**Exercise objective**
After finding the line with "Numerical Experiments in" in the data below, set down exactly each line through the one with "Gosea, Ennes Sarradj", inclusive, and stop there.
Extracted records below:
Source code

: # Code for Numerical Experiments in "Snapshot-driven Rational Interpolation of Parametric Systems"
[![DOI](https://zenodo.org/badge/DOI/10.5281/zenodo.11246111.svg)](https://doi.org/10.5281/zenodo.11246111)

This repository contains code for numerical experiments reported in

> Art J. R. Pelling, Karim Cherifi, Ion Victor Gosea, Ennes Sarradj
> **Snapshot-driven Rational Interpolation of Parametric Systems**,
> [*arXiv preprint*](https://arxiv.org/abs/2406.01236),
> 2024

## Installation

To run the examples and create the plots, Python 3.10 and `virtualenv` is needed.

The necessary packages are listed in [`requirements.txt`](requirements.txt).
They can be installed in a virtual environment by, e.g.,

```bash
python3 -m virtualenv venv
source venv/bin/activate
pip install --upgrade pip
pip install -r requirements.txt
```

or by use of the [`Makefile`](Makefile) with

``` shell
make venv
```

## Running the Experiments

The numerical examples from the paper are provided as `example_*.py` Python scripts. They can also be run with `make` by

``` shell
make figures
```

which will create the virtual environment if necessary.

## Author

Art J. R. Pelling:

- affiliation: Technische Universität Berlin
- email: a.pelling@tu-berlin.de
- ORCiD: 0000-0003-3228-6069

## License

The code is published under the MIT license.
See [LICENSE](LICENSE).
End of Extracted records.
**Task result**
: # Code for Numerical Experiments in "Snapshot-driven Rational Interpolation of Parametric Systems"
[![DOI](https://zenodo.org/badge/DOI/10.5281/zenodo.11246111.svg)](https://doi.org/10.5281/zenodo.11246111)

This repository contains code for numerical experiments reported in

> Art J. R. Pelling, Karim Cherifi, Ion Victor Gosea, Ennes Sarradj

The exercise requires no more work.